Having spent many happy years (decades!) running various versions of DF and VDF I decided that WebApp was required for a special task. Nothing would make webapp function on my machine so I asked a colleague, Stephen Dunn to look into it. This is his report, a horror story. Sandy Young.

On a fully patched Windows 7 x64 machine VDF web applications were not working. They were generating permission errors about contacting the isapi.dll on IIS as well as various other HTTP 500 errors on the ASP. It seemed to be an issue with pass through authentication. The PT authentication worked on the top of the tree default site but no matter what permissions were set no other sites accepted PT authentication for the ASP to access the needed DLL. If it wasn’t for the fact we had a laptop here that it was working on we would have likely dismissed VDF and blamed it for the issues.
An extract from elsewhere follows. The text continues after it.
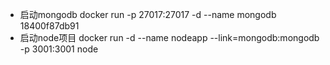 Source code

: - 启动mongodb
  docker run -p 27017:27017 -d --name mongodb 18400f87db91
- 启动node项目
  docker run -d --name nodeapp --link=mongodb:mongodb -p 3001:3001 node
On comparing the laptop and the PC, both running Win7 x64, the difference was patching level. In particular IE9 was not on the laptop. Knowing the other issues IE9 was giving the VDF studio I focussed on this. All other steps to install the VDF studio and setup the web apps were completed in exactly the same manner. IIS was enabled as suggested. Basic WWW Service rules with the ASP box selected under Application Development Features and all of the IIS 6 compatibility features enabled under Web Management Tools. 32bit apps were then enabled on the DefaultApplicationPool. The DefaultAppPool was left to run under v2 of the .net framework.

In an attempt to diagnose exactly what the issue was I created a virtual machine running Win7 x64. The first snapshot branch of the VM, from the OOTB install, I enabled IIS and installed the VDF studio. I ensured web apps and PT authentication to sites beneath the default site in ISS were working. I stepped through all of the patching levels from the OOTB install to a fully patched system and it worked every step of the way. I installed IE9 last and everything was still working on the VM.
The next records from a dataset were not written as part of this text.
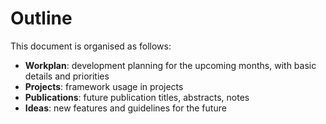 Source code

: # Outline

This document is organised as follows:

* **Workplan**: development planning for the upcoming months, with  basic details and priorities
* **Projects**: framework usage in projects
* **Publications**: future publication titles, abstracts, notes
* **Ideas**: new features and guidelines for the future
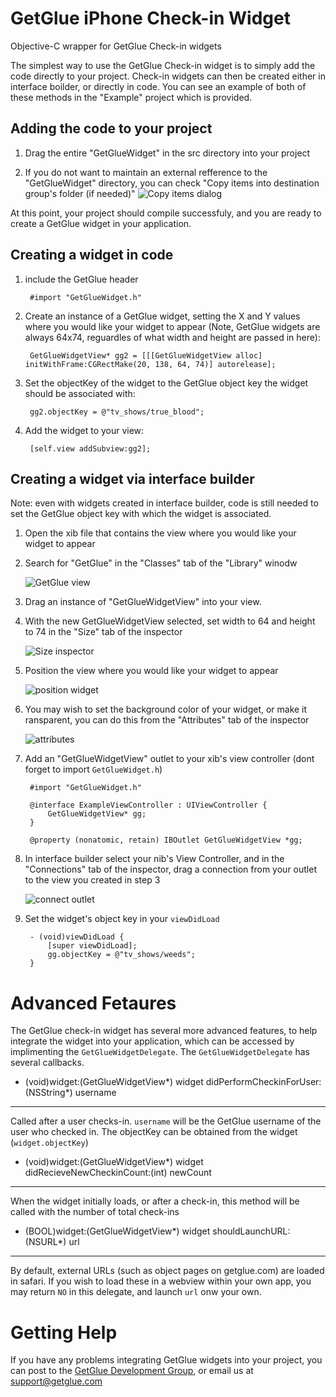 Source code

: GetGlue iPhone Check-in Widget
==============================

Objective-C wrapper for GetGlue Check-in widgets


The simplest way to use the GetGlue Check-in widget is to simply add the code directly to your project. Check-in widgets can then be created either in interface boilder, or directly in code. You can see an example of both of these methods in the "Example" project which is provided. 

Adding the code to your project
-------------------------------

1. Drag the entire "GetGlueWidget" in the src directory into your project

2. If you do not want to maintain an external refference to the "GetGlueWidget" directory, you can check "Copy items into destination group's folder (if needed)" 
	![Copy items dialog](http://cl.ly/7d53f2f6d4833a3682fa/content)
	
At this point, your project should compile successfuly, and you are ready to create a GetGlue widget in your application.
	
Creating a widget in code
-------------------------
1. include the GetGlue header

		#import "GetGlueWidget.h"

2. Create an instance of a GetGlue widget, setting the X and Y values where you would like your widget to appear (Note, GetGlue widgets are always 64x74, reguardles of what width and height are passed in here):

		GetGlueWidgetView* gg2 = [[[GetGlueWidgetView alloc] initWithFrame:CGRectMake(20, 138, 64, 74)] autorelease];

3. Set the objectKey of the widget to the GetGlue object key the widget should be associated with:

		gg2.objectKey = @"tv_shows/true_blood";

4. Add the widget to your view:

		[self.view addSubview:gg2];
	
Creating a widget via interface builder
---------------------------------------	
Note: even with widgets created in interface builder, code is still needed to set the GetGlue object key with which the widget is associated.

1. Open the xib file that contains the view where you would like your widget to appear

2. Search for "GetGlue" in the "Classes" tab of the "Library" winodw

	![GetGlue view](http://cl.ly/e64574d981ba99cd509c/content)
	
3. Drag an instance of "GetGlueWidgetView" into your view.

4. With the new GetGlueWidgetView selected, set width to 64 and height to 74 in the "Size" tab of the inspector

	![Size inspector](http://cl.ly/d3c6e13ff0f723e1c44a/content)
	
5. Position the view where you would like your widget to appear

	![position widget](http://cl.ly/77fad5e630e8361b7f09/content)
	
6. You may wish to set the background color of your widget, or make it ransparent, you can do this from the "Attributes" tab of the inspector

	![attributes](http://cl.ly/6be3d0cad88f0aac03d1/content)
	
7. Add an "GetGlueWidgetView" outlet to your xib's view controller (dont forget to import `GetGlueWidget.h`)

		#import "GetGlueWidget.h"

		@interface ExampleViewController : UIViewController {
			GetGlueWidgetView* gg;
		}
		
		@property (nonatomic, retain) IBOutlet GetGlueWidgetView *gg;
		
8. In interface builder select your nib's View Controller, and in the "Connections" tab of the inspector, drag a connection from your outlet to the view you created in step 3

	![connect outlet](http://cl.ly/ecbccb52bc32ba36b2ba/content)
	
9. Set the widget's object key in your `viewDidLoad`

		- (void)viewDidLoad {
			[super viewDidLoad];
			gg.objectKey = @"tv_shows/weeds";
		}

 
Advanced Fetaures
=================

The GetGlue check-in widget has several more advanced features, to help integrate the widget into your application, which can be accessed by implimenting the `GetGlueWidgetDelegate`. The `GetGlueWidgetDelegate` has several callbacks.

- (void)widget:(GetGlueWidgetView*) widget didPerformCheckinForUser: (NSString*) username
-----------------------------------------------------------------------------------------

Called after a user checks-in. `username` will be the GetGlue username of the user who checked in. The objectKey can be obtained from the widget (`widget.objectKey`)
 

- (void)widget:(GetGlueWidgetView*) widget didRecieveNewCheckinCount:(int) newCount
-----------------------------------------------------------------------------------

When the widget initially loads, or after a check-in, this method will be called with the number of total check-ins

- (BOOL)widget:(GetGlueWidgetView*) widget shouldLaunchURL:(NSURL*) url
-----------------------------------------------------------------------

By default, external URLs (such as object pages on getglue.com) are loaded in safari. If you wish to load these in a webview within your own app, you may return `NO` in this delegate, and launch `url` onw your own.



Getting Help
============

If you have any problems integrating GetGlue widgets into your project, you can post to the [GetGlue Development Group](http://groups.google.com/group/glue-development), or email us at support@getglue.com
I therefore returned to my initial OOTB snapshot and this time I patched the machine first, right up to the level where only IE9 wasn’t installed. I then enabled IIS and installed the VDF studio. Web apps and PT authentication were still working. Lastly I installed IE9. As soon as IE9 was installed all of the authentication and permission errors appeared. Returning to the snapshot on the VM taken prior to IE9 install I reversed the previous process by installing IE9 first then the enabling IIS and installing the studio. Web apps and PT authentication didn’t work. Uninstalling IE9 DID NOT bring the system back to the pre install state on either branch and once web apps were broken that was it.
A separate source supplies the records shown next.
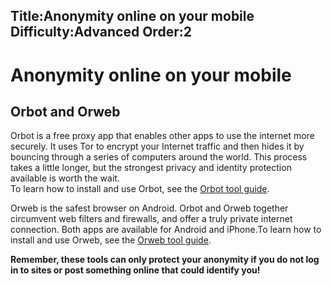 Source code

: Title:Anonymity online on your mobile
Difficulty:Advanced
Order:2
---
<h1>Anonymity online on your mobile</h1><h2>Orbot and Orweb</h2><p>Orbot is a free proxy app that enables other apps to use the internet more securely. It uses Tor to encrypt your Internet traffic and then hides it by bouncing through a series of computers around the world. This process takes a little longer, but the strongest privacy and identity protection available is worth the wait.<br>To learn how to install and use Orbot, see the <a href="umbrella://lesson/orbot-&-orweb">Orbot tool guide</a>. </p><p>Orweb is the safest browser on Android. Orbot and Orweb together circumvent web filters and firewalls, and offer a truly private internet connection. Both apps are available for Android and iPhone.To learn how to install and use Orweb, see the <a href="umbrella://lesson/orbot-&-orweb">Orweb tool guide</a>. </p><p><b>Remember, these tools can only protect your anonymity if you do not log in to sites or post something online that could identify you!</b></p> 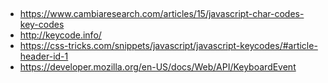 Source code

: 



##



* https://www.cambiaresearch.com/articles/15/javascript-char-codes-key-codes
* http://keycode.info/
* https://css-tricks.com/snippets/javascript/javascript-keycodes/#article-header-id-1
* https://developer.mozilla.org/en-US/docs/Web/API/KeyboardEvent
I have not tested this on an x86 Win 7 install but I would be very surprised if this was processor architecture specific. I would also be almost certain this bug will affect any Vista machines running IE9 due to them having the same kernel as Win7. However it cannot be discounted this is an IE9 and IIS 7.5 bug and the IIS 7.0, which would be on a Vista machine, may not be affected. Further testing would be required to prove / disprove this.


As you can see it is quite a nasty bug as not many people will enable IIS PRIOR to patching the machine up to date!